In and through the familiar tableau of manger, angel and star hangs this wondrous tale of our need for life and truth, and of the ways of divine love. It’s the story of how our God brought light and life to a world mired in darkness; it’s about the gift of a Savior unto a people seemingly condemned to everlasting hurt and despair, a gift that brought “joy to the world” with redemption and true salvation, a gift that continues to be ours to this day. Indeed, this is no less than the story of our own sure and certain hope, a hope personified in a tiny, helpless baby born amongst farm animals by the light of a shining star.
Granted, given that the depth of the storytelling pretty much depends on the whims of your average group of already overly excited pre-schoolers, the whole choreography of such an important production is to say the very least, daunting; and it’s tempting in this post-modern, high-tech era to wonder if, in fact, “there’s an app for that” or at least a video to show that might serve the same purpose. In the end, however, we know better, and gladly we go back to our yearly parade of shepherds, kings and baby angels, knowing that in doing so we are not only passing this beautiful story of the nativity and the true meaning of Christmas on to the next generation of believers, we’re also reminding ourselves of who we are and whose we’ve always been.

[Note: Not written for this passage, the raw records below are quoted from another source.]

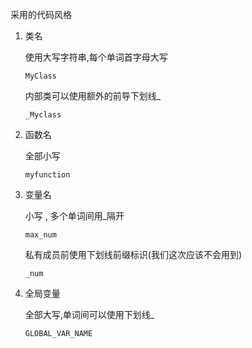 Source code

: 采用的代码风格

1. 类名

   使用大写字符串,每个单词首字母大写

   ```MyClass```

   内部类可以使用额外的前导下划线_

   ```_Myclass```

2. 函数名

   全部小写

   ```myfunction```

3. 变量名

   小写 , 多个单词间用_隔开

   ```max_num```

   私有成员前使用下划线前缀标识(我们这次应该不会用到)

   ```
   _num
   ```

4. 全局变量

   全部大写,单词间可以使用下划线_

   ```GLOBAL_VAR_NAME```

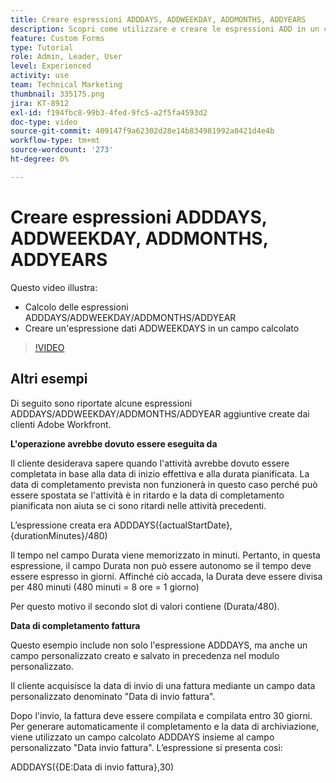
 ```yaml
---
title: Creare espressioni ADDDAYS, ADDWEEKDAY, ADDMONTHS, ADDYEARS
description: Scopri come utilizzare e creare le espressioni ADD in un campo calcolato in Adobe [!DNL Workfront].
feature: Custom Forms
type: Tutorial
role: Admin, Leader, User
level: Experienced
activity: use
team: Technical Marketing
thumbnail: 335175.png
jira: KT-8912
exl-id: f194fbc8-99b3-4fed-9fc5-a2f5fa4593d2
doc-type: video
source-git-commit: 409147f9a62302d28e14b834981992a0421d4e4b
workflow-type: tm+mt
source-wordcount: '273'
ht-degree: 0%

---
```


# Creare espressioni ADDDAYS, ADDWEEKDAY, ADDMONTHS, ADDYEARS

Questo video illustra:

* Calcolo delle espressioni ADDDAYS/ADDWEEKDAY/ADDMONTHS/ADDYEAR
* Creare un&#39;espressione dati ADDWEEKDAYS in un campo calcolato

>[!VIDEO](https://video.tv.adobe.com/v/335175/?quality=12&learn=on)

## Altri esempi

Di seguito sono riportate alcune espressioni ADDDAYS/ADDWEEKDAY/ADDMONTHS/ADDYEAR aggiuntive create dai clienti Adobe Workfront.

**L&#39;operazione avrebbe dovuto essere eseguita da**

Il cliente desiderava sapere quando l&#39;attività avrebbe dovuto essere completata in base alla data di inizio effettiva e alla durata pianificata. La data di completamento prevista non funzionerà in questo caso perché può essere spostata se l&#39;attività è in ritardo e la data di completamento pianificata non aiuta se ci sono ritardi nelle attività precedenti.

L’espressione creata era ADDDAYS({actualStartDate},{durationMinutes}/480)

Il tempo nel campo Durata viene memorizzato in minuti. Pertanto, in questa espressione, il campo Durata non può essere autonomo se il tempo deve essere espresso in giorni. Affinché ciò accada, la Durata deve essere divisa per 480 minuti (480 minuti = 8 ore = 1 giorno)

Per questo motivo il secondo slot di valori contiene (Durata/480).


**Data di completamento fattura**

Questo esempio include non solo l&#39;espressione ADDDAYS, ma anche un campo personalizzato creato e salvato in precedenza nel modulo personalizzato.

Il cliente acquisisce la data di invio di una fattura mediante un campo data personalizzato denominato &quot;Data di invio fattura&quot;.

Dopo l&#39;invio, la fattura deve essere compilata e compilata entro 30 giorni. Per generare automaticamente il completamento e la data di archiviazione, viene utilizzato un campo calcolato ADDDAYS insieme al campo personalizzato &quot;Data invio fattura&quot;. L’espressione si presenta così:

ADDDAYS({DE:Data di invio fattura},30)
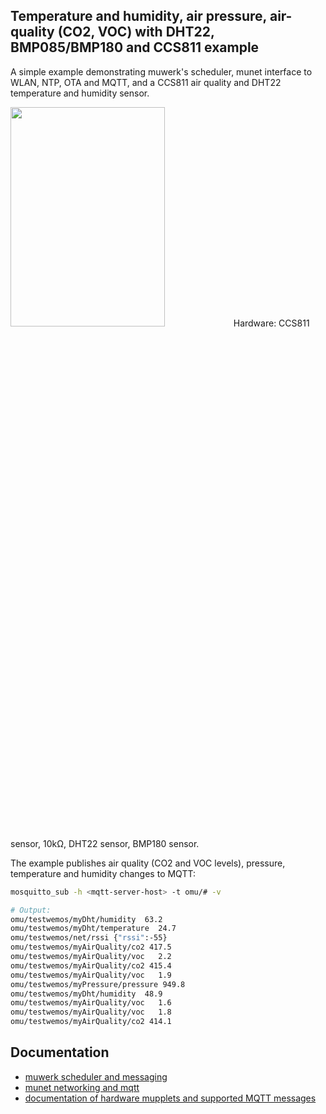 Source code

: ## Temperature and humidity, air pressure, air-quality (CO2, VOC) with DHT22, BMP085/BMP180 and CCS811 example

A simple example demonstrating muwerk's scheduler, munet interface to WLAN, NTP, OTA and MQTT, and a CCS811 air quality and DHT22 temperature and humidity sensor.

<img src="https://github.com/muwerk/mupplets/blob/master/Resources/airqual.png" width="70%" height="30%">
Hardware: CCS811 sensor, 10kΩ, DHT22 sensor, BMP180 sensor.

The example publishes air quality (CO2 and VOC levels), pressure, temperature and humidity changes to MQTT:

```bash
mosquitto_sub -h <mqtt-server-host> -t omu/# -v

# Output:
omu/testwemos/myDht/humidity  63.2
omu/testwemos/myDht/temperature  24.7
omu/testwemos/net/rssi {"rssi":-55}
omu/testwemos/myAirQuality/co2 417.5
omu/testwemos/myAirQuality/voc   2.2
omu/testwemos/myAirQuality/co2 415.4
omu/testwemos/myAirQuality/voc   1.9
omu/testwemos/myPressure/pressure 949.8
omu/testwemos/myDht/humidity  48.9
omu/testwemos/myAirQuality/voc   1.6
omu/testwemos/myAirQuality/voc   1.8
omu/testwemos/myAirQuality/co2 414.1
```

## Documentation

* [muwerk scheduler and messaging](https://github.com/muwerk/muwerk)
* [munet networking and mqtt](https://github.com/muwerk/munet)
* [documentation of hardware mupplets and supported MQTT messages](https://github.com/muwerk/mupplets)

All I know is that on more occasions than I could possible share with you here, I’ve spoken with adults who, upon returning to church after many years’ absence, will speak very warmly about those years long ago that they spent carrying a shepherd’s crook or managing a long, flowing angel robe. These were the memories of a story that they themselves got to tell so many years before; a story that always stayed in their hearts and which inevitably, if slowly, sparked a great need to somehow reconnect to the divine promise of love that was found in an indescribable mixture of timeless words and familiar music; that which inspired them to bring their own children so perhaps they might get to hear, and tell, the story for themselves.

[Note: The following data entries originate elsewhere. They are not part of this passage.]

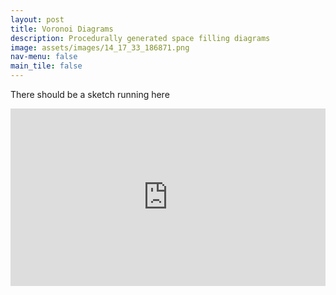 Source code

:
```yaml
---
layout: post
title: Voronoi Diagrams
description: Procedurally generated space filling diagrams
image: assets/images/14_17_33_186871.png
nav-menu: false
main_tile: false
---
```


<!-- ### Doesn't contain anything important. Need to update this post soon. -->
There should be a sketch running here
<style>
	*.videoWrapper {
		position: relative;
		padding-bottom: 56.25%; /* 16:9 */
		height: 0;
	}
	*.videoWrapper iframe {
		position: absolute;
		top: 0;
		left: 0;
		width: 100%;
		height: 100%;
	}
}
</style>
<style> iframe{ border: none; } </style>
<div class="videoWrapper" style="--aspect-ratio: 3 / 4;">
    <iframe 
        src="https://tahsintariq.github.io/p5js/P5_Sketches/P5_Web_Collection/VoronoiGeneration/index.html"
        data-position="center center">
    </iframe>
</div>
<!-- <img src="{% link assets/images/14_25_59_693029.png %}" alt="Voronoi 1" data-position="center center" /> -->

<!-- <img src="{% link assets/images/14_30_4_938370.png %}" alt="Voronoi 2" data-position="center center" /> -->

This year, a mid-December snowstorm forced the postponement of this year’s pageant at East Church; nonetheless, the story will be told yet again, and so even now, this year’s cast of players – Mary and Joseph, the shepherds and Magi, lambs, angels and of course the baby himself – are all awaiting their cues, ready to share anew the joy of that silent, holy night in Bethlehem long ago; with perchance, a bit of our story revealed therein.
Alleluia, indeed… and Merry Christmas.